Wrocławscy policjanci interweniowali w jednym z hoteli na terenie miasta, po tym jak jego pracownik zawiadomił o uruchomieniu się w wynajmowanym pokoju czujnika przeciwpożarowego. Jak dodał zgłaszający - dym, który uruchomił czujkę, miał zapach palonej marihuany. Funkcjonariusze zatrzymali 28-letniego mężczyznę, a o jego dalszym losie zdecyduje sąd.
Podczas patrolowania ulic jednej z ulic Wrocławia policjanci z Referatu Wywiadowczego komendy miejskiej otrzymali dyspozycję udania się do pobliskiego hotelu. Zgłoszenie dotyczyło uruchomienia się czujnika przeciwpożarowego w jednym z wynajmowanych pokoi. Jak oświadczył pracownik hotelowy, dym wydobywający się z pomieszczenia miał charakterystyczny zapach marihuany.

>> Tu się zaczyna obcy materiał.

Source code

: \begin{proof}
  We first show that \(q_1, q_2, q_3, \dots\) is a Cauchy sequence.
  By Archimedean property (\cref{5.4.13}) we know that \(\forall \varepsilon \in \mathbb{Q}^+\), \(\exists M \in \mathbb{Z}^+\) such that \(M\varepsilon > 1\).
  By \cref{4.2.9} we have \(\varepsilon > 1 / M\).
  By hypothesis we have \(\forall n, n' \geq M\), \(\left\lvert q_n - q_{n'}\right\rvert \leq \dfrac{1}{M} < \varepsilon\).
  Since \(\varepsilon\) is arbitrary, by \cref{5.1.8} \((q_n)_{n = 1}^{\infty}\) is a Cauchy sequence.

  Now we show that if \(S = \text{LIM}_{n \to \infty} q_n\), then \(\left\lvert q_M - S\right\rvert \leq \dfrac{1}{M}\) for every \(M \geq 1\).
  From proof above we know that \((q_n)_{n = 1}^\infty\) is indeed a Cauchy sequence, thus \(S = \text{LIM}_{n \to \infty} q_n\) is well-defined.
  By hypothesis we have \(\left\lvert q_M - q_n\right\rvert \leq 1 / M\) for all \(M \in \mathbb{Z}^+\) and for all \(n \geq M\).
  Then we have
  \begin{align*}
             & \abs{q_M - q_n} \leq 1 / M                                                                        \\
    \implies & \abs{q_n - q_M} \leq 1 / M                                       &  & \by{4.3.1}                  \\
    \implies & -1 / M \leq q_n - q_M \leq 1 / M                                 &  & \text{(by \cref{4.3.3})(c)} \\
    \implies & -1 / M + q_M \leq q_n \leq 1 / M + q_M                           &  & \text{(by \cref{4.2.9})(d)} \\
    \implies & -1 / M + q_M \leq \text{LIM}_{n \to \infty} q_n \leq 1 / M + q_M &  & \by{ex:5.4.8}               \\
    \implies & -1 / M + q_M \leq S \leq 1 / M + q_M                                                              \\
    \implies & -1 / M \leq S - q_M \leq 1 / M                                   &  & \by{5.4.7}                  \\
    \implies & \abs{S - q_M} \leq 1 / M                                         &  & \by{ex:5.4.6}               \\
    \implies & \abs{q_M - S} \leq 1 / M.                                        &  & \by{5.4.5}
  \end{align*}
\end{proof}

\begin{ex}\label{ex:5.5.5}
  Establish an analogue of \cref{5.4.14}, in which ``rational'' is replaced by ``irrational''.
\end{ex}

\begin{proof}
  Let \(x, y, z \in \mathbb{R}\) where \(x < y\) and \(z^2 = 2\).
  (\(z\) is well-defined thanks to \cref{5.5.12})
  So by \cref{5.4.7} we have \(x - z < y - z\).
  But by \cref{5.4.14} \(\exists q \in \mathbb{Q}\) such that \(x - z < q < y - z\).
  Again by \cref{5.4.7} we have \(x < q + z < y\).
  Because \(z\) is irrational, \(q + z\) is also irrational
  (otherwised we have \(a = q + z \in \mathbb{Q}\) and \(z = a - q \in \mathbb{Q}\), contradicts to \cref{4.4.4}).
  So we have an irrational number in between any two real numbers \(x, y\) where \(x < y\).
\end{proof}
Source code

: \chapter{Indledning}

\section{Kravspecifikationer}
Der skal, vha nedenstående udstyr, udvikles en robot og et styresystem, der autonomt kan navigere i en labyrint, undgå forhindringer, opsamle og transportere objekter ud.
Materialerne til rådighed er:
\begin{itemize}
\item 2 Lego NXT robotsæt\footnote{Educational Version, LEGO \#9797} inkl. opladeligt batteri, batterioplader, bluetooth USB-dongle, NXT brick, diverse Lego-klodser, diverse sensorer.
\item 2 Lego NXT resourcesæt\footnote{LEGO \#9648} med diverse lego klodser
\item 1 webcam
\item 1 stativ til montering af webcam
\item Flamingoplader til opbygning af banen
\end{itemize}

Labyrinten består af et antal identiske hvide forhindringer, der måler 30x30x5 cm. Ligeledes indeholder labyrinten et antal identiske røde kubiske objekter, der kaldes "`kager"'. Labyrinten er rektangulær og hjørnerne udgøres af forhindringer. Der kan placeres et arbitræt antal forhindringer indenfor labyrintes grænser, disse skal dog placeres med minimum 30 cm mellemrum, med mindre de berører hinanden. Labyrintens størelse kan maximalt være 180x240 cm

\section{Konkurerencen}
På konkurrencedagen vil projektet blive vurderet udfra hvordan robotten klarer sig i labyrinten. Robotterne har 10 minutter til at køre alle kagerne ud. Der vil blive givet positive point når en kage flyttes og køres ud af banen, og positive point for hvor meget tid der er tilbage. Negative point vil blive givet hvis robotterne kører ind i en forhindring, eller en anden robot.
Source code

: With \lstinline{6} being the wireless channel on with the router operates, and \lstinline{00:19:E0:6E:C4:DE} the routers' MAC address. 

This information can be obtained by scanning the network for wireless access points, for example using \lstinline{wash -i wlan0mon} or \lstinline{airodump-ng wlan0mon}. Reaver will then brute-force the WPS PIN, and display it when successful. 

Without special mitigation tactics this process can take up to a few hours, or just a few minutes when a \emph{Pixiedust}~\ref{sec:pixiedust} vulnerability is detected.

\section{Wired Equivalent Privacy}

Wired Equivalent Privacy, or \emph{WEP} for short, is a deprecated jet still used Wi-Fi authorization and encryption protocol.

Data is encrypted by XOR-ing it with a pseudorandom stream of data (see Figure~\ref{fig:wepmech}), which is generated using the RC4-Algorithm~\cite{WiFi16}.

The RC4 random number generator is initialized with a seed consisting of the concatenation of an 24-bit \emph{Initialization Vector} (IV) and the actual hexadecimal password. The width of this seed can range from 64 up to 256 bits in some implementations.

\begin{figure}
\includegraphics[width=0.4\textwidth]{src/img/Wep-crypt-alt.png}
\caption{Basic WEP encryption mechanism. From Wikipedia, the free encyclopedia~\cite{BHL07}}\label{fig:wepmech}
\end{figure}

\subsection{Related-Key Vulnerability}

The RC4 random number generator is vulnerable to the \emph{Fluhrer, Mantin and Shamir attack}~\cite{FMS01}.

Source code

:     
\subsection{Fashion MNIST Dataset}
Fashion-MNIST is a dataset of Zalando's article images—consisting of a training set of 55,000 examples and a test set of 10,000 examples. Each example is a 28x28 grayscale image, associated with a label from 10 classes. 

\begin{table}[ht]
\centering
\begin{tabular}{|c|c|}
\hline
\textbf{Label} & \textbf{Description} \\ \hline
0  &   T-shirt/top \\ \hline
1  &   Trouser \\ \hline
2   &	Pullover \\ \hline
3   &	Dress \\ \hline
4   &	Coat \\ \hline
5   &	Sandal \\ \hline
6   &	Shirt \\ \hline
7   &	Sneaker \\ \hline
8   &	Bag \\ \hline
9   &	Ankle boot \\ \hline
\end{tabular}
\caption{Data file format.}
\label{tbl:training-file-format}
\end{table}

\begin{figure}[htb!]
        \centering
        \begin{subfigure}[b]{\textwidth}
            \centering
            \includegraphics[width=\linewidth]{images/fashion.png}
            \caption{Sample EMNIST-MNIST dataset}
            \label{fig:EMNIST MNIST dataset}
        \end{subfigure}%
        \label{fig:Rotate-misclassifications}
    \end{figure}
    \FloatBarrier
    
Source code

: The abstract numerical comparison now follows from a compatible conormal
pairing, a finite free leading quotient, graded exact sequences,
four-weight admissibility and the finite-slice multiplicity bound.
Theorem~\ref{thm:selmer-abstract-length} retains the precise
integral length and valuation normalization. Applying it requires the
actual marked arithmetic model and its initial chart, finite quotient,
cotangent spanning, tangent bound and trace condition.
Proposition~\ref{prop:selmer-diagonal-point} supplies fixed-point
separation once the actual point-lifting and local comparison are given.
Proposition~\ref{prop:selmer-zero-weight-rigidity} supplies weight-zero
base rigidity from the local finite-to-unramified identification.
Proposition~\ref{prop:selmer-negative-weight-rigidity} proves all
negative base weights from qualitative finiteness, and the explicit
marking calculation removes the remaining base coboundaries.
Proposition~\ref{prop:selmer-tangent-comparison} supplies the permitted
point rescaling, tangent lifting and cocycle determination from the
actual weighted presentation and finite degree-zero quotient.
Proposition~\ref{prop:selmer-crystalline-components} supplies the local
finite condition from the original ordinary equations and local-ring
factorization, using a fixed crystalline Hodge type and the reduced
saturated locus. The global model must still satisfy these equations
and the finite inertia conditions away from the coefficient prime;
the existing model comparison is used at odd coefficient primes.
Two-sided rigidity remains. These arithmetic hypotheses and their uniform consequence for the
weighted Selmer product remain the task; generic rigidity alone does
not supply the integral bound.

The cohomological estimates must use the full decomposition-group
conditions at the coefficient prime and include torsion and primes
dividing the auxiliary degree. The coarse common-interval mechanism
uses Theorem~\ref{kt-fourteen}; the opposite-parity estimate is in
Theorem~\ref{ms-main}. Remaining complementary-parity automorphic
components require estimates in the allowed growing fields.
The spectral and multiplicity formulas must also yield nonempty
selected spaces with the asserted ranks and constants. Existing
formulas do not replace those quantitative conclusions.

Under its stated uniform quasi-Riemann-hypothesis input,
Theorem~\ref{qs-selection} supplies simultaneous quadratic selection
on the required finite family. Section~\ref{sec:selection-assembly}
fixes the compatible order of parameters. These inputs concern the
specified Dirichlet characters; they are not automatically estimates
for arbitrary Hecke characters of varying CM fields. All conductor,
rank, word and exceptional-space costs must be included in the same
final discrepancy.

Funkcjonariusze, po przybyciu na miejsce zastali w wynajmowanym pokoju 28-letniego mężczyznę oraz towarzyszącą mu 23-letnią kobietę. Oboje mieszkają w powiecie bolesławieckim. Mężczyzna dobrowolnie przekazał interweniującym policjantom „skręta” oraz zawiniątko z suszem roślinnym oświadczając, że należą one do niego.
Z zatrzymanym 28-latkiem funkcjonariusze udali się na komisariat, gdzie potwierdziły się przypuszczenia pracownika hotelowego. Zabezpieczony skręt oraz papierowe zawiniątko zawierały ok. 50 porcji handlowych marihuany. Sprawą podejrzanego zajmie się teraz sąd.